**WHAT YOU HAVE TO DO:** All records below are to be repeated exactly, with the pictures left out.

Plain-text document sources:
-- Opening Marker --

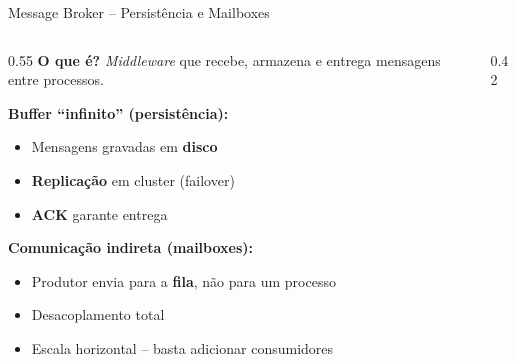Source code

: \documentclass[10pt,aspectratio=169]{beamer}
\begin{document}
\begin{frame}{Message Broker -- Persistência e Mailboxes}
    \begin{columns}[T]
        \begin{column}{0.55\textwidth}
            \textbf{O que é?} \emph{Middleware} que recebe, armazena e entrega mensagens entre processos.

            \vspace{0.25cm}
            \textbf{Buffer ``infinito'' (persistência):}
            \begin{itemize}
                \item Mensagens gravadas em \textbf{disco}
                \item \textbf{Replicação} em cluster (failover)
                \item \textbf{ACK} garante entrega
            \end{itemize}

            \vspace{0.2cm}
            \textbf{Comunicação indireta (mailboxes):}
            \begin{itemize}
                \item Produtor envia para a \textbf{fila}, não para um processo
                \item Desacoplamento total
                \item Escala horizontal -- basta adicionar consumidores
            \end{itemize}
        \end{column}
        \begin{column}{0.42\textwidth}
            \begin{center}
            \end{center}
        \end{column}
    \end{columns}
\end{frame}
\end{document}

-- Closing Marker --

**EXERCISE ANSWER:**
Source code

: \documentclass[10pt,aspectratio=169]{beamer}
\begin{document}
\begin{frame}{Message Broker -- Persistência e Mailboxes}
    \begin{columns}[T]
        \begin{column}{0.55\textwidth}
            \textbf{O que é?} \emph{Middleware} que recebe, armazena e entrega mensagens entre processos.

            \vspace{0.25cm}
            \textbf{Buffer ``infinito'' (persistência):}
            \begin{itemize}
                \item Mensagens gravadas em \textbf{disco}
                \item \textbf{Replicação} em cluster (failover)
                \item \textbf{ACK} garante entrega
            \end{itemize}

            \vspace{0.2cm}
            \textbf{Comunicação indireta (mailboxes):}
            \begin{itemize}
                \item Produtor envia para a \textbf{fila}, não para um processo
                \item Desacoplamento total
                \item Escala horizontal -- basta adicionar consumidores
            \end{itemize}
        \end{column}
        \begin{column}{0.42\textwidth}
            \begin{center}
            \end{center}
        \end{column}
    \end{columns}
\end{frame}
\end{document}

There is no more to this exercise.